Makarand writes "Thanks to a good job done by the tech staff and filtering software, office workers in the US are not bothered by spam mail and the value of email communications has not eroded. A survey conducted by Pew Internet & American Life Project, whose findings are reported in this article by MSNBC.com, found that spam is certainly a problem for personal email accounts but not for company provided email accounts. This is contrary to the perception that American workers are wasting too much time battling spam." YMMV.

3 of 309 comments (clear)

  1. Too bad for my users! by bwalling · · Score: 5, Interesting

    I don't do anything to filter out spam. There isn't much spam, though. The only people that actually get spam are those in the IT department who post to newsgroups. I am quite certain that newsgroups are the source of the spam that I get at work. It started within 48 hours of the first time I made the mistake and used my real email address. The problem is that Google archives all of the newsgroup postings, so my email address is forever sitting in an easily harvested place.

  2. Re:big fish by Anonymous Coward · · Score: 5, Interesting

    Naaaa... you really think spammers are going to look through their thousands or millions of email addresses and remove the ones they think are for corporations? Not gonna happen.

    I get all of my spams on my corporate account. I've had it for 6 years, so there's been time for the spammers to find it. Not to mention the marketing folks sign me up for all sorts of trade shows and I get targeted spams.
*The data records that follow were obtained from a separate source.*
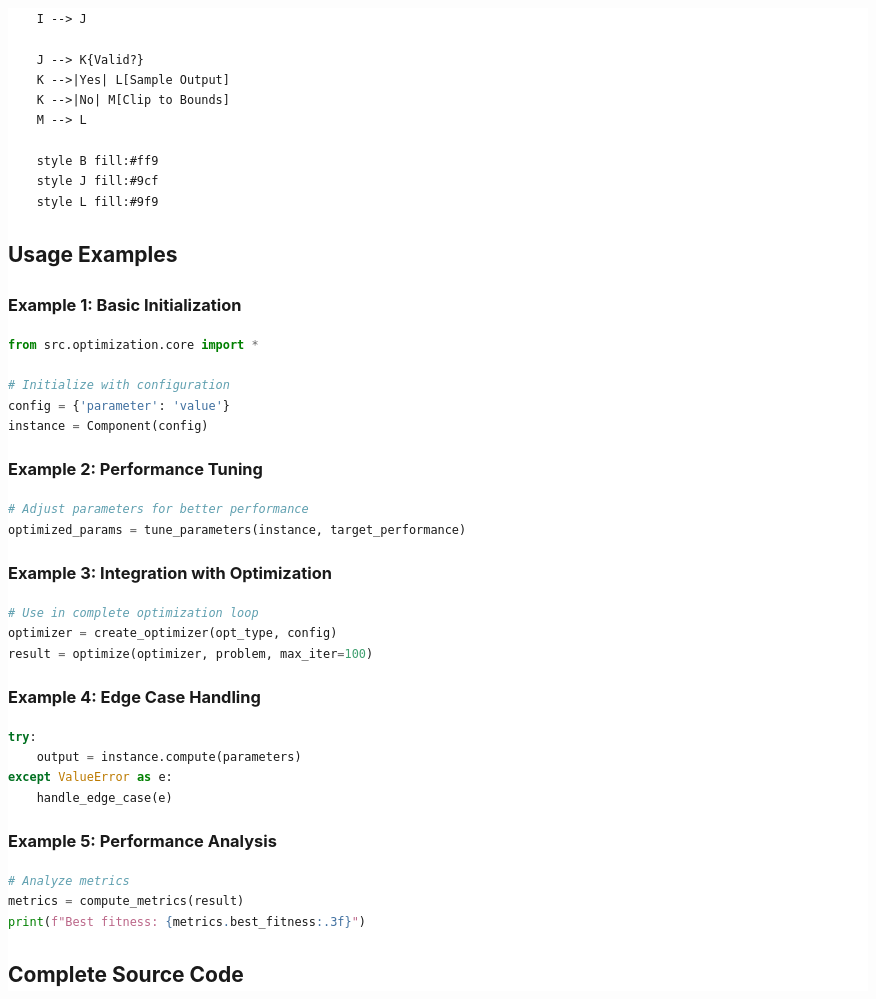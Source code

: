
 ```{mermaid}
    I --> J

    J --> K{Valid?}
    K -->|Yes| L[Sample Output]
    K -->|No| M[Clip to Bounds]
    M --> L

    style B fill:#ff9
    style J fill:#9cf
    style L fill:#9f9
```

## Usage Examples

### Example 1: Basic Initialization

```python
from src.optimization.core import *

# Initialize with configuration
config = {'parameter': 'value'}
instance = Component(config)
```

### Example 2: Performance Tuning

```python
# Adjust parameters for better performance
optimized_params = tune_parameters(instance, target_performance)
```

### Example 3: Integration with Optimization

```python
# Use in complete optimization loop
optimizer = create_optimizer(opt_type, config)
result = optimize(optimizer, problem, max_iter=100)
```

### Example 4: Edge Case Handling

```python
try:
    output = instance.compute(parameters)
except ValueError as e:
    handle_edge_case(e)
```

### Example 5: Performance Analysis

```python
# Analyze metrics
metrics = compute_metrics(result)
print(f"Best fitness: {metrics.best_fitness:.3f}")
```
## Complete Source Code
    I've pointed our IT folks to SpamAssasin (which, coincidentally, was written by one of the former IT guys at my company!) but they won't use it as is because they're afraid there's a chance we could lose a single valid email. So I just run an individual version from DeerSoft in my Outlook client.
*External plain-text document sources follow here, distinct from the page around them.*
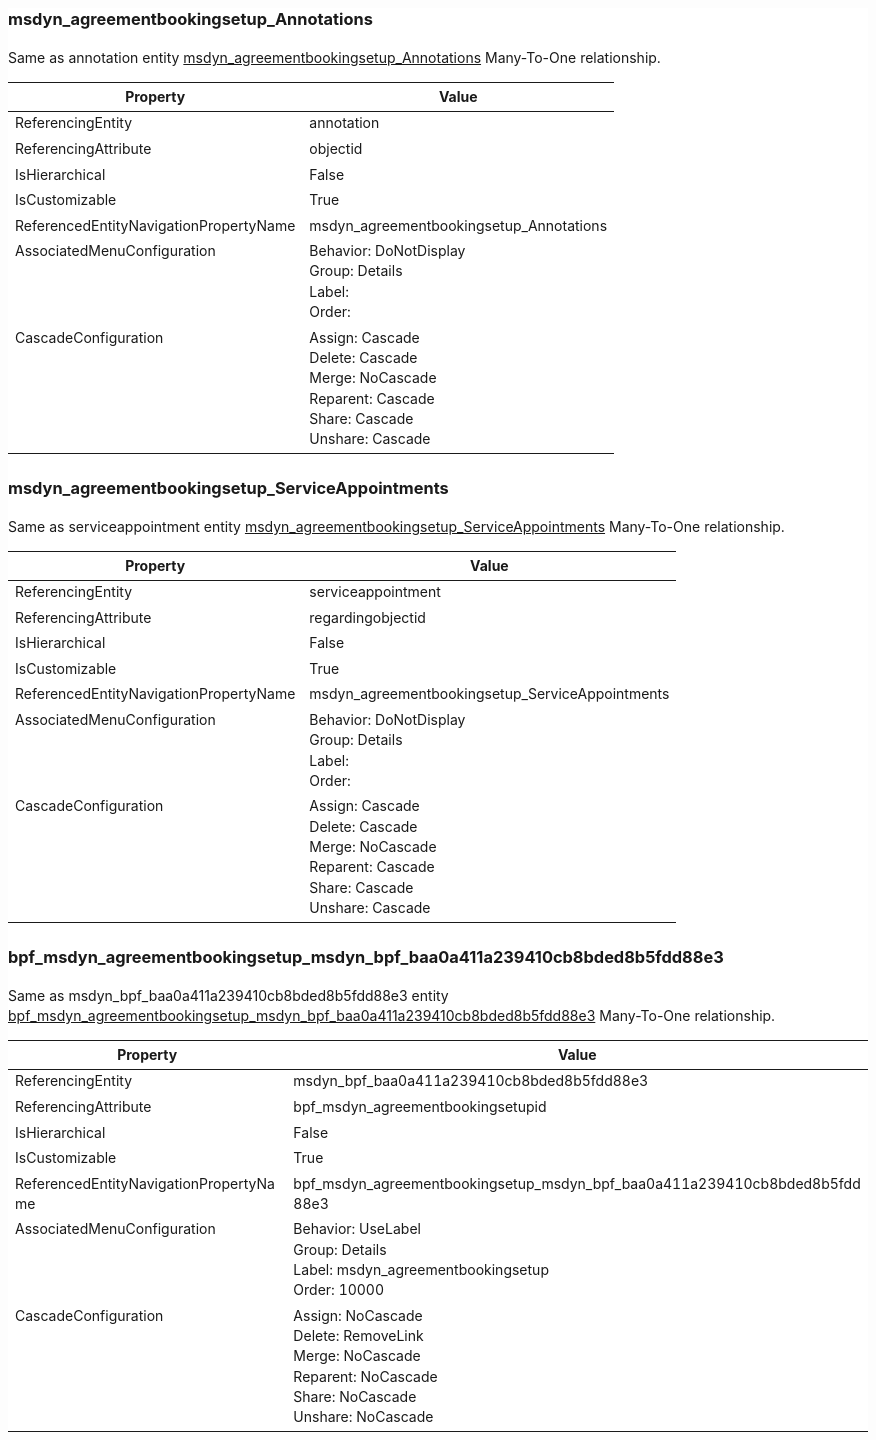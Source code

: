 
### <a name="BKMK_msdyn_agreementbookingsetup_Annotations"></a> msdyn_agreementbookingsetup_Annotations

Same as annotation entity [msdyn_agreementbookingsetup_Annotations](annotation.md#BKMK_msdyn_agreementbookingsetup_Annotations) Many-To-One relationship.

|Property|Value|
|--------|-----|
|ReferencingEntity|annotation|
|ReferencingAttribute|objectid|
|IsHierarchical|False|
|IsCustomizable|True|
|ReferencedEntityNavigationPropertyName|msdyn_agreementbookingsetup_Annotations|
|AssociatedMenuConfiguration|Behavior: DoNotDisplay<br />Group: Details<br />Label: <br />Order: |
|CascadeConfiguration|Assign: Cascade<br />Delete: Cascade<br />Merge: NoCascade<br />Reparent: Cascade<br />Share: Cascade<br />Unshare: Cascade|


### <a name="BKMK_msdyn_agreementbookingsetup_ServiceAppointments"></a> msdyn_agreementbookingsetup_ServiceAppointments

Same as serviceappointment entity [msdyn_agreementbookingsetup_ServiceAppointments](serviceappointment.md#BKMK_msdyn_agreementbookingsetup_ServiceAppointments) Many-To-One relationship.

|Property|Value|
|--------|-----|
|ReferencingEntity|serviceappointment|
|ReferencingAttribute|regardingobjectid|
|IsHierarchical|False|
|IsCustomizable|True|
|ReferencedEntityNavigationPropertyName|msdyn_agreementbookingsetup_ServiceAppointments|
|AssociatedMenuConfiguration|Behavior: DoNotDisplay<br />Group: Details<br />Label: <br />Order: |
|CascadeConfiguration|Assign: Cascade<br />Delete: Cascade<br />Merge: NoCascade<br />Reparent: Cascade<br />Share: Cascade<br />Unshare: Cascade|


### <a name="BKMK_bpf_msdyn_agreementbookingsetup_msdyn_bpf_baa0a411a239410cb8bded8b5fdd88e3"></a> bpf_msdyn_agreementbookingsetup_msdyn_bpf_baa0a411a239410cb8bded8b5fdd88e3

Same as msdyn_bpf_baa0a411a239410cb8bded8b5fdd88e3 entity [bpf_msdyn_agreementbookingsetup_msdyn_bpf_baa0a411a239410cb8bded8b5fdd88e3](msdyn_bpf_baa0a411a239410cb8bded8b5fdd88e3.md#BKMK_bpf_msdyn_agreementbookingsetup_msdyn_bpf_baa0a411a239410cb8bded8b5fdd88e3) Many-To-One relationship.

|Property|Value|
|--------|-----|
|ReferencingEntity|msdyn_bpf_baa0a411a239410cb8bded8b5fdd88e3|
|ReferencingAttribute|bpf_msdyn_agreementbookingsetupid|
|IsHierarchical|False|
|IsCustomizable|True|
|ReferencedEntityNavigationPropertyName|bpf_msdyn_agreementbookingsetup_msdyn_bpf_baa0a411a239410cb8bded8b5fdd88e3|
|AssociatedMenuConfiguration|Behavior: UseLabel<br />Group: Details<br />Label: msdyn_agreementbookingsetup<br />Order: 10000|
|CascadeConfiguration|Assign: NoCascade<br />Delete: RemoveLink<br />Merge: NoCascade<br />Reparent: NoCascade<br />Share: NoCascade<br />Unshare: NoCascade|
    Interestingly about 90% of my spams are to an email address which has never even been VALID for me at the company, but when we switched to Exchange they entered about 40 different email addresses for me consisting of all sorts of permutations of my name and initials and lots of THOSE get spam. I need to configure my spam blocker to block the one offending recipient... gotta remember next time I'm in the office.

  3. Re:We have no real problem either... by Jucius+Maximus · · Score: 5, Interesting
    "Virus infections in the past year? 0 workstations, 0 servers. Number of spams/day before companywide? Averaged about 800 for 25 users. Now? About 20 for 25 users."

    One more element that is necessary for big companies (not necessarily your 25 user network) is to block off hotmail, yahoo mail, etc. The company I used to work at had more than one thousand people on the corporate network and most of them weren't very smart about how to be safe when using computers. (And because of corporate policy we were forced to use Outlook + MSIE, which is not exactly safe either.)

    When your network gets sufficiently big, you WILL have lamers that will infect the whole place from infections they got through hotmail. It doesn't matter how good your filtering is in that case.

    When the corporate IT people finally closed off the popular webmail providers, we went from one unleashed virus every 2 weeks to one every 4 months.